**ACTION ITEM**
From the listing below, count the lines that contain the string "last", then state only that number.

=-=-=-=-=

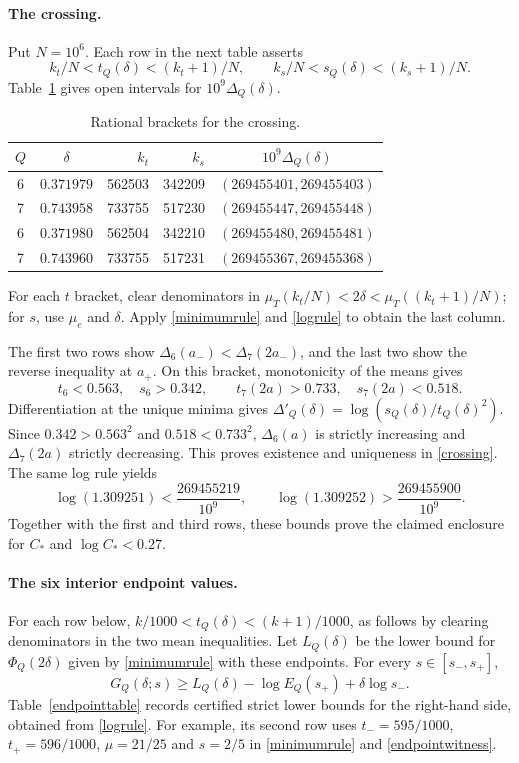 \documentclass[12pt,a4paper]{article}
\begin{document}
\paragraph{The crossing.}
Put $N=10^6$. Each row in the next table asserts
\[
k_t/N<t_Q(\delta)<(k_t+1)/N,\qquad
k_s/N<s_Q(\delta)<(k_s+1)/N.
\]
Table~\ref{crossingtable} gives open intervals for $10^9\Delta_Q(\delta)$.

\begin{table}[H]
\centering
\caption{Rational brackets for the crossing.}
\label{crossingtable}
\renewcommand{\arraystretch}{1.2}
\begin{tabular}{c c r r c}
\toprule
$Q$ & $\delta$ & $k_t$ & $k_s$ & $10^9\Delta_Q(\delta)$\\\midrule
6 & $0.371979$ & 562503 & 342209 & $(269455401,269455403)$\\
7 & $0.743958$ & 733755 & 517230 & $(269455447,269455448)$\\
6 & $0.371980$ & 562504 & 342210 & $(269455480,269455481)$\\
7 & $0.743960$ & 733755 & 517231 & $(269455367,269455368)$\\\bottomrule
\end{tabular}
\end{table}

For each $t$ bracket, clear denominators in
$\mu_T(k_t/N)<2\delta<\mu_T((k_t+1)/N)$; for $s$, use $\mu_e$ and $\delta$. Apply \eqref{minimumrule} and \eqref{logrule} to obtain the last column.

The first two rows show $\Delta_6(a_-)<\Delta_7(2a_-)$, and the last two show the reverse inequality at $a_+$. On this bracket, monotonicity of the means gives
\[
t_6<0.563,\quad s_6>0.342,\qquad
t_7(2a)>0.733,\quad s_7(2a)<0.518.
\]
Differentiation at the unique minima gives
$\Delta'_Q(\delta)=\log(s_Q(\delta)/t_Q(\delta)^2)$.
Since $0.342>0.563^2$ and $0.518<0.733^2$, $\Delta_6(a)$ is strictly increasing and $\Delta_7(2a)$ strictly decreasing. This proves existence and uniqueness in \eqref{crossing}. The same log rule yields
\[
\log(1.309251)<\frac{269455219}{10^9},\qquad
\log(1.309252)>\frac{269455900}{10^9}.
\]
Together with the first and third rows, these bounds prove the claimed enclosure for $C_*$ and $\log C_*<0.27$.

\paragraph{The six interior endpoint values.}
For each row below, $k/1000<t_Q(\delta)<(k+1)/1000$, as follows by clearing denominators in the two mean inequalities. Let $L_Q(\delta)$ be the lower bound for $\Phi_Q(2\delta)$ given by \eqref{minimumrule} with these endpoints. For every $s\in[s_-,s_+]$,
\begin{equation}\label{endpointwitness}
G_Q(\delta;s)\ge
L_Q(\delta)-\log E_Q(s_+)+\delta\log s_-.
\end{equation}
Table~\ref{endpointtable} records certified strict lower bounds for the right-hand side, obtained from \eqref{logrule}. For example, its second row uses $t_-=595/1000$, $t_+=596/1000$, $\mu=21/25$ and $s=2/5$ in \eqref{minimumrule} and \eqref{endpointwitness}.
\end{document}
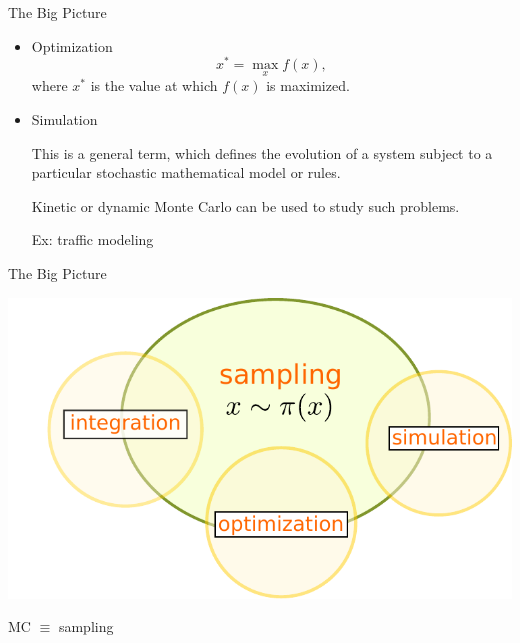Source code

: \documentclass[xcolor=dvipsnames,onlymath,12pt,handout]{beamer}
\newcommand{\highlight}[1]{\textcolor{BrickRed}{#1}}
\begin{document}
\begin{frame}{The Big Picture}
\begin{itemize}
\item \highlight{Optimization}
$$x^{*} = \max_{x} f(x),$$
where $x^{*}$ is the value at which $f(x)$ is maximized.

\pause
\medskip

\item \highlight{Simulation}

\medskip

This is a general term, which defines the evolution of a system subject to a particular stochastic mathematical model or rules.

\pause
\medskip

\pause
Kinetic or dynamic Monte Carlo can be used to study such problems.

\medskip
\pause
Ex: traffic modeling 

\end{itemize}

\end{frame}


\begin{frame}{The Big Picture}
\begin{center}
	\includegraphics[scale=0.8]{figs/bigpic}

\medskip
	
	MC $\equiv$ sampling
\end{center}
\end{frame}
\end{document}
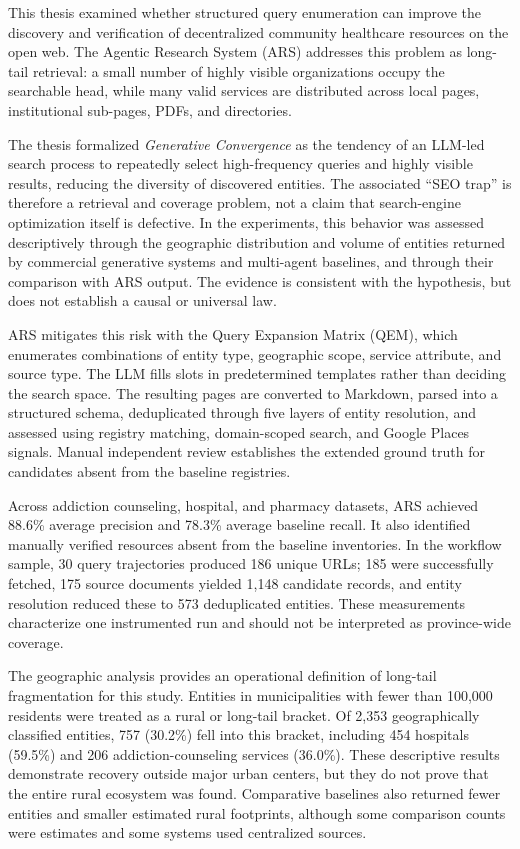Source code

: \documentclass[12pt,oneside]{report}
\begin{document}
This thesis examined whether structured query enumeration can improve the discovery and verification of decentralized community healthcare resources on the open web. The Agentic Research System (ARS) addresses this problem as long-tail retrieval: a small number of highly visible organizations occupy the searchable head, while many valid services are distributed across local pages, institutional sub-pages, PDFs, and directories.

The thesis formalized \textit{Generative Convergence} as the tendency of an LLM-led search process to repeatedly select high-frequency queries and highly visible results, reducing the diversity of discovered entities. The associated ``SEO trap'' is therefore a retrieval and coverage problem, not a claim that search-engine optimization itself is defective. In the experiments, this behavior was assessed descriptively through the geographic distribution and volume of entities returned by commercial generative systems and multi-agent baselines, and through their comparison with ARS output. The evidence is consistent with the hypothesis, but does not establish a causal or universal law.

ARS mitigates this risk with the Query Expansion Matrix (QEM), which enumerates combinations of entity type, geographic scope, service attribute, and source type. The LLM fills slots in predetermined templates rather than deciding the search space. The resulting pages are converted to Markdown, parsed into a structured schema, deduplicated through five layers of entity resolution, and assessed using registry matching, domain-scoped search, and Google Places signals. Manual independent review establishes the extended ground truth for candidates absent from the baseline registries.

Across addiction counseling, hospital, and pharmacy datasets, ARS achieved 88.6\% average precision and 78.3\% average baseline recall. It also identified manually verified resources absent from the baseline inventories. In the workflow sample, 30 query trajectories produced 186 unique URLs; 185 were successfully fetched, 175 source documents yielded 1,148 candidate records, and entity resolution reduced these to 573 deduplicated entities. These measurements characterize one instrumented run and should not be interpreted as province-wide coverage.

The geographic analysis provides an operational definition of long-tail fragmentation for this study. Entities in municipalities with fewer than 100,000 residents were treated as a rural or long-tail bracket. Of 2,353 geographically classified entities, 757 (30.2\%) fell into this bracket, including 454 hospitals (59.5\%) and 206 addiction-counseling services (36.0\%). These descriptive results demonstrate recovery outside major urban centers, but they do not prove that the entire rural ecosystem was found. Comparative baselines also returned fewer entities and smaller estimated rural footprints, although some comparison counts were estimates and some systems used centralized sources.
\end{document}
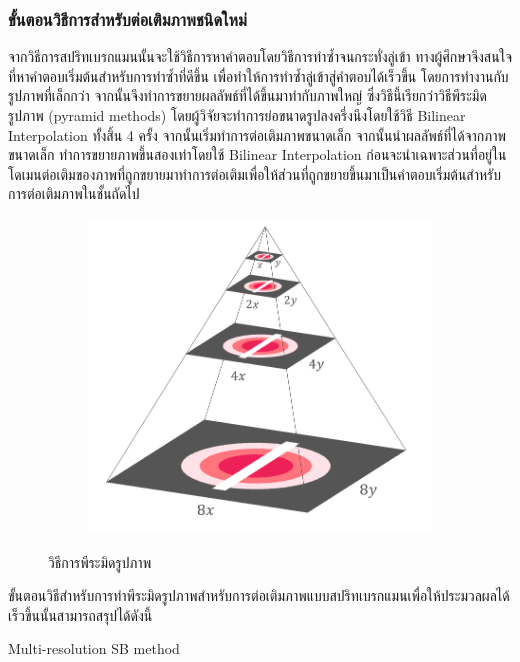 \documentclass[hidelinks, a4paper,12pt]{article}
\numberwithin{equation}{section}							%
\numberwithin{equation}{section}
\begin{document}
{	\subsubsection{ขั้นตอนวิธีการสำหรับต่อเติมภาพชนิดใหม่}
	\hspace{1cm} จากวิธีการสปริทเบรกแมนนั้นจะใช้วิธีการหาคำตอบโดยวิธีการทำซ้ำจนกระทั่งลู่เข้า ทางผู้ศึกษาจึงสนใจที่หาคำตอบเริ่มต้นสำหรับการทำซ้ำที่ดีขึ้น เพื่อทำให้การทำซ้ำลู่เข้าสู่คำตอบได้เร็วขึ้น โดยการทำงานกับรูปภาพที่เล็กกว่า จากนั้นจึงทำการขยายผลลัพธ์ที่ได้ขึ้นมาทำกับภาพใหญ่ ซึ่งวิธีนี้เรียกว่าวิธีพีระมิดรูปภาพ (pyramid methods) \cite{ref:image-pyramid}  โดยผู้วิจัยจะทำการย่อขนาดรูปลงครึ่งนึงโดยใช้วิธี Bilinear Interpolation ทั้งสิ้น 4 ครั้ง จากนั้นเริ่มทำการต่อเติมภาพขนาดเล็ก จากนั้นนำผลลัพธ์ที่ได้จากภาพขนาดเล็ก ทำการขยายภาพขึ้นสองเท่าโดยใช้ Bilinear Interpolation
	 ก่อนจะนำเฉพาะส่วนที่อยู่ในโดเมนต่อเติมของภาพที่ถูกขยายมาทำการต่อเติมเพื่อให้ส่วนที่ถูกขยายขึ้นมาเป็นคำตอบเริ่มต้นสำหรับการต่อเติมภาพในชั้นถัดไป
	 	\begin{figure}[H]
	 	\centering
	 	\begin{subfigure}{0.4\linewidth}
	 		\centering
	 		\includegraphics[width=0.8\linewidth]{images/image_inpaint_synthetic/image_pyramid.png}
	 	\end{subfigure}
 		 \caption{วิธีการพีระมิดรูปภาพ}
	 \end{figure}
 	\hspace{1cm} ขั้นตอนวิธีสำหรับการทำพีระมิดรูปภาพสำหรับการต่อเติมภาพแบบสปริทเบรกแมนเพื่อให้ประมวลผลได้เร็วขึ้นนั้นสามารถสรุปได้ดังนี้
	\begin{algorithm}[H]
		\label{algo:MultiSplitBregmanColorInpaint}
		\caption{Multi-resolution SB method}

\end{algorithm}}
\end{document}
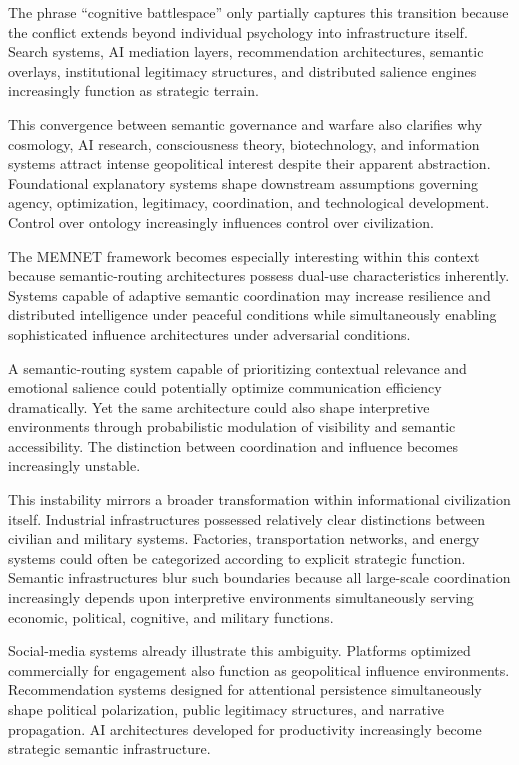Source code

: \documentclass[11pt,a4paper]{article}
\begin{document}
The phrase ``cognitive battlespace'' only partially captures this transition because the conflict extends beyond individual psychology into infrastructure itself. Search systems, AI mediation layers, recommendation architectures, semantic overlays, institutional legitimacy structures, and distributed salience engines increasingly function as strategic terrain.

This convergence between semantic governance and warfare also clarifies why cosmology, AI research, consciousness theory, biotechnology, and information systems attract intense geopolitical interest despite their apparent abstraction. Foundational explanatory systems shape downstream assumptions governing agency, optimization, legitimacy, coordination, and technological development. Control over ontology increasingly influences control over civilization.

The MEMNET framework becomes especially interesting within this context because semantic-routing architectures possess dual-use characteristics inherently. Systems capable of adaptive semantic coordination may increase resilience and distributed intelligence under peaceful conditions while simultaneously enabling sophisticated influence architectures under adversarial conditions.

A semantic-routing system capable of prioritizing contextual relevance and emotional salience could potentially optimize communication efficiency dramatically. Yet the same architecture could also shape interpretive environments through probabilistic modulation of visibility and semantic accessibility. The distinction between coordination and influence becomes increasingly unstable.

This instability mirrors a broader transformation within informational civilization itself. Industrial infrastructures possessed relatively clear distinctions between civilian and military systems. Factories, transportation networks, and energy systems could often be categorized according to explicit strategic function. Semantic infrastructures blur such boundaries because all large-scale coordination increasingly depends upon interpretive environments simultaneously serving economic, political, cognitive, and military functions.

Social-media systems already illustrate this ambiguity. Platforms optimized commercially for engagement also function as geopolitical influence environments. Recommendation systems designed for attentional persistence simultaneously shape political polarization, public legitimacy structures, and narrative propagation. AI architectures developed for productivity increasingly become strategic semantic infrastructure.
\end{document}
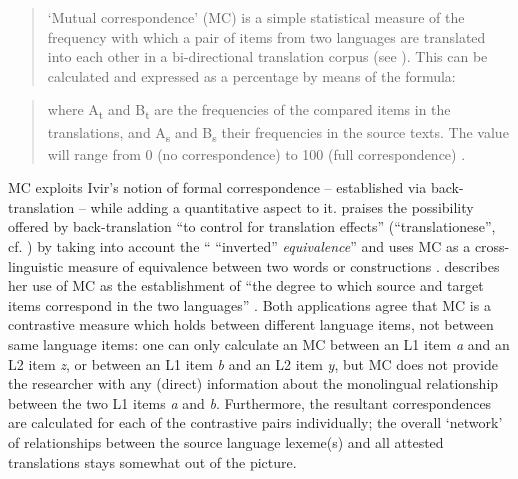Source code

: \begin{quote}
‘Mutual correspondence’ (MC) is a simple statistical measure of the frequency with which a pair of items from two languages are translated into each other in a bi-directional translation corpus (see \citealt{hasselgard_adverbial_1999}). This can be calculated and expressed as a percentage by means of the formula:
\end{quote}

\begin{quote}\end{quote} 

\begin{quote}
where A\textsubscript{t} and B\textsubscript{t} are the frequencies of the compared items in the translations, and A\textsubscript{s} and B\textsubscript{s} their frequencies in the source texts. The value will range from 0 (no correspondence) to 100 (full correspondence) \citep[9]{altenberg_correspondence_2007}.
\end{quote}

MC exploits Ivir’s notion of formal correspondence – established via back-translation – while adding a quantitative aspect to it. \citet{de_los_angeles_gomez_gonzalez_causative_2008} praises the possibility offered by back-translation “to control for translation effects” (“translationese”, cf. \citealt{wollin_translationese_1986}) by taking into account the “ “inverted” \textit{equivalence}” \citep[186]{de_los_angeles_gomez_gonzalez_causative_2008} and uses MC as a cross-linguistic measure of equivalence between two words or constructions \citep{de_los_angeles_gomez_gonzalez_causative_2008}. \citet{mortier_semantic_2010} describes her use of MC as the establishment of “the degree to which source and target items correspond in the two languages” \citep[410]{mortier_semantic_2010}. Both applications agree that MC is a contrastive measure which holds between different language items, not between same language items: one can only calculate an MC between an L1 item \textit{a} and an L2 item \textit{z}, or between an L1 item \textit{b} and an L2 item \textit{y}, but MC does not provide the researcher with any (direct) information about the monolingual relationship between the two L1 items \textit{a} and \textit{b}. Furthermore, the resultant correspondences are calculated for each of the contrastive pairs individually; the overall ‘network’ of relationships between the source language lexeme(s) and all attested translations stays somewhat out of the picture.

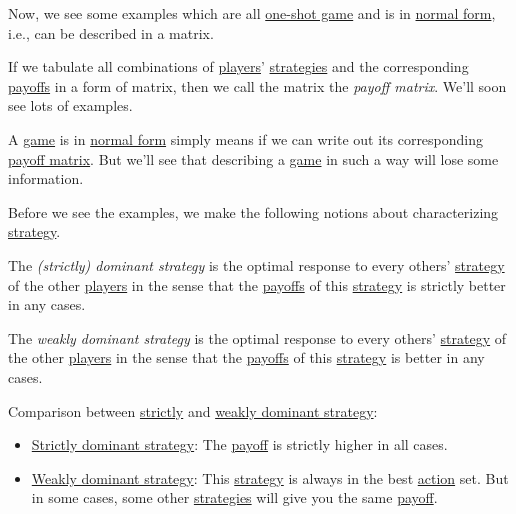 Now, we see some examples which are all \hyperref[def:one-shot-game]{one-shot game} and is in \href{https://en.wikipedia.org/wiki/Normal-form_game}{normal form}, i.e., can be described in a matrix.

\begin{definition}\label{def:payoff-matrix}
	If we tabulate all combinations of \hyperref[def:player]{players}' \hyperref[def:strategy]{strategies} and the corresponding \hyperref[def:reward]{payoffs} in a form of matrix, then we call the matrix the \emph{payoff matrix}. We'll soon see lots of examples.
\end{definition}

\begin{remark}
	A \hyperref[def:game]{game} is in \href{https://en.wikipedia.org/wiki/Normal-form_game}{normal form} simply means if we can write out its corresponding \hyperref[def:payoff-matrix]{payoff matrix}. But we'll see that describing a \hyperref[def:game]{game} in such a way will lose some information.
\end{remark}

Before we see the examples, we make the following notions about characterizing \hyperref[def:strategy]{strategy}.
\begin{definition}\label{def:dominant-strategy}
	The \emph{(strictly) dominant strategy} is the optimal response to every others' \hyperref[def:strategy]{strategy} of the other \hyperref[def:player]{players} in the sense that the \hyperref[def:reward]{payoffs} of this \hyperref[def:strategy]{strategy} is strictly better in any cases.
\end{definition}
\begin{definition}\label{def:weakly-dominant-strategy}
	The \emph{weakly dominant strategy} is the optimal response to every others' \hyperref[def:strategy]{strategy} of the other \hyperref[def:player]{players} in the sense that the \hyperref[def:reward]{payoffs} of this \hyperref[def:strategy]{strategy} is better in any cases.
\end{definition}

\begin{remark}
	Comparison between \hyperref[def:dominant-strategy]{strictly} and \hyperref[def:weakly-dominant-strategy]{weakly dominant strategy}:
	\begin{itemize}
		\item \hyperref[def:dominant-strategy]{Strictly dominant strategy}: The \hyperref[def:reward]{payoff} is strictly higher in all cases.
		\item \hyperref[def:weakly-dominant-strategy]{Weakly dominant strategy}: This \hyperref[def:strategy]{strategy} is always in the best \hyperref[def:strategy]{action} set.
		      But in some cases, some other \hyperref[def:strategy]{strategies} will give you the same \hyperref[def:reward]{payoff}.
	\end{itemize}
\end{remark}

=-=-=-=-=

**ANSWER TO THIS PROBLEM**
2